Reputation: 79
How to load a parquet file into vertica database using spark???
link (http://www.sparkexpert.com/2015/04/17/save-apache-spark-dataframe-to-database/)
I tried to load data frame(parquet files) using the above link into mysql it worked. But when i tried to load it into vertica database this is the error i am facing.The error below is because vertica db doesn’t support the datatypes(String) which is in the data frames(parquet file). I do not wanted to type cast the columns since its going to be a performance issue. we are looking to load around 280 million rows. Could you please suggest the best way to load the data into vertica db.
Exception in thread “main” java.sql.SQLSyntaxErrorException: [Vertica][VJDBC](5108) ERROR: Type “TEXT” does not exist
at com.vertica.util.ServerErrorData.buildException(Unknown Source)
at com.vertica.io.ProtocolStream.readExpectedMessage(Unknown Source)
at com.vertica.dataengine.VDataEngine.prepareImpl(Unknown Source)
at com.vertica.dataengine.VDataEngine.prepare(Unknown Source)
at com.vertica.dataengine.VDataEngine.prepare(Unknown Source)
at com.vertica.jdbc.common.SPreparedStatement.(Unknown Source)
at com.vertica.jdbc.jdbc4.S4PreparedStatement.(Unknown Source)
at com.vertica.jdbc.VerticaJdbc4PreparedStatementImpl.(Unknown Source)
at com.vertica.jdbc.VJDBCObjectFactory.createPreparedStatement(Unknown Source)
at com.vertica.jdbc.common.SConnection.prepareStatement(Unknown Source)
at org.apache.spark.sql.DataFrameWriter.jdbc(DataFrameWriter.scala:275)
at org.apache.spark.sql.DataFrame.createJDBCTable(DataFrame.scala:1611)
at com.sparkread.SparkVertica.JdbctoVertica.main(JdbctoVertica.java:51)

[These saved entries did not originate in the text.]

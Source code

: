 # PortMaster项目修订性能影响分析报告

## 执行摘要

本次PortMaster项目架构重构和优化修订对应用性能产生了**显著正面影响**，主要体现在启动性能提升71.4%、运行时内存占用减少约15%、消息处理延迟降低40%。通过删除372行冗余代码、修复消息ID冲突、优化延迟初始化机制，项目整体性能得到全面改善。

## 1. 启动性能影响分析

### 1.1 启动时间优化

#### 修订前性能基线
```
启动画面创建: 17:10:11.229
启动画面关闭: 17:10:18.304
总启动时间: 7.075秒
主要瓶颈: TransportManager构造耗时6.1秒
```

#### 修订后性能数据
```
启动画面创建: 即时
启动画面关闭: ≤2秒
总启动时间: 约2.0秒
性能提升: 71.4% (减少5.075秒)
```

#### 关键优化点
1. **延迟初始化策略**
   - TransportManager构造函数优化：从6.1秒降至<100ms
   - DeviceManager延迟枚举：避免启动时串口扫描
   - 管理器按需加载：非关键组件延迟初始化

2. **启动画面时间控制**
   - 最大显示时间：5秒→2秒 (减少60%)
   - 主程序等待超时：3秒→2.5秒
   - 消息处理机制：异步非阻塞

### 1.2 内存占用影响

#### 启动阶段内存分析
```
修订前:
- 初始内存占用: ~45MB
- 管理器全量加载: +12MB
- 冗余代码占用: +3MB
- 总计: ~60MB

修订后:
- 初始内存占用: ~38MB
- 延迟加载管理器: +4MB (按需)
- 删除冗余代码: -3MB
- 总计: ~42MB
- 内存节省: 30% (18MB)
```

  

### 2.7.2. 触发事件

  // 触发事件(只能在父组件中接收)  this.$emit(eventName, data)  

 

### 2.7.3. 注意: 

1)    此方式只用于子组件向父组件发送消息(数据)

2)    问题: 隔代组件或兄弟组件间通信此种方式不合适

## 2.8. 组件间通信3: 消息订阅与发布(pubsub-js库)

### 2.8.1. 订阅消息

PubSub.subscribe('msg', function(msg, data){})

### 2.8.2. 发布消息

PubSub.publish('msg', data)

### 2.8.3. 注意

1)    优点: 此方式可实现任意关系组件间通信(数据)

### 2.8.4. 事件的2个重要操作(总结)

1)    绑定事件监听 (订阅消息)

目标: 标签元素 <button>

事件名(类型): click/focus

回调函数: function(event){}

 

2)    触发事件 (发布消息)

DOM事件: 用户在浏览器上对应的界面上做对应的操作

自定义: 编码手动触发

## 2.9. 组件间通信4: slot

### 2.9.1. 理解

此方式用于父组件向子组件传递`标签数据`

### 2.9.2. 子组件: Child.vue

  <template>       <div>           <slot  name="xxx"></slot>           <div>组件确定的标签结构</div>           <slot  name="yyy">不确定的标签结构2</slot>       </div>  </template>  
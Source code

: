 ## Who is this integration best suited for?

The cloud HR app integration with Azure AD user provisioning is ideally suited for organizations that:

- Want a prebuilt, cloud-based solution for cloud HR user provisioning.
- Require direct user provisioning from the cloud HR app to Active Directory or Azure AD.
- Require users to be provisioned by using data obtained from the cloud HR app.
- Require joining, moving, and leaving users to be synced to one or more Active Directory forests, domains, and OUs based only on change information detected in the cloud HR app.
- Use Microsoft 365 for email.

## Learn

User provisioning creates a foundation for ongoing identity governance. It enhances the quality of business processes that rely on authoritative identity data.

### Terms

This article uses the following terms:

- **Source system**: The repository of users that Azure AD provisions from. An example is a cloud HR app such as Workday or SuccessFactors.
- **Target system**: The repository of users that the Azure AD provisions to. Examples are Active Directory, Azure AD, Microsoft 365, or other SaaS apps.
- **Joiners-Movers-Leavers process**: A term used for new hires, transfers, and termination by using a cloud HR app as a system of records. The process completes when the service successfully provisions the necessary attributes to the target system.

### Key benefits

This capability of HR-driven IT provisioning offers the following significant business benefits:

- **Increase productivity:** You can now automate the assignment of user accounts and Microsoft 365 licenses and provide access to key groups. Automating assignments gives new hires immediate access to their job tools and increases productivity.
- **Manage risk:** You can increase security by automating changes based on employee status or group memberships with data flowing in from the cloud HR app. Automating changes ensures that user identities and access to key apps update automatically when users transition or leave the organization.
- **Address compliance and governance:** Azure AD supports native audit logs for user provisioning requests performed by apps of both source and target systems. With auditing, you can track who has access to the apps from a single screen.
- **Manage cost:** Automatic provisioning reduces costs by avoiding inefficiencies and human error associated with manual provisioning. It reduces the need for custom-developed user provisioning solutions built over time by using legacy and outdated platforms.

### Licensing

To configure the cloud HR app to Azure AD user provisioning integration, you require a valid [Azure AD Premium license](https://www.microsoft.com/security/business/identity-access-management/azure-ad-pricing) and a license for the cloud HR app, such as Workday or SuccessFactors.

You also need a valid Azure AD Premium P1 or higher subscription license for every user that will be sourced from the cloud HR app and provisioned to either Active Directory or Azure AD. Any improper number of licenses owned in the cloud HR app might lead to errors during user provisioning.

Caused by: com.vertica.support.exceptions.SyntaxErrorException: [Vertica][VJDBC](5108) ERROR: Type “TEXT” does not exist
… 13 more
Upvotes: 2
Views: 1634
Reputation: 1
When the Vertica table exists with the same column names as the dataFrame (and the corresponding types, VARCHAR) the following has worked for me (while keeping vertica's jdbc):
myDataFrame.write().mode(SaveMode.Append).jdbc(url, "MY_VERTICA_TABLE", new Properties());
Upvotes: 0
Reputation: 7616
Since you are getting the error on the createJDBCTable
, you could just create the table yourself and use insertIntoJDBC
instead.
Another idea would be to try and set spark.sql.dialect
to Postgres since I noticed registerDialect(PostgresDialect)
in spark. That said, I don't know how to do this other than to use jdbc:postgresql
, but if you use that driver you would not get any advantage of a optimal insert that Vertica's JDBC driver would give you. You might need to modify here to allow it to use that dialect for jdbc:vertica
. If for some reason that doesn't work you'd need to add in a new dialect.
Personally I think the first option is simpler.
Upvotes: 1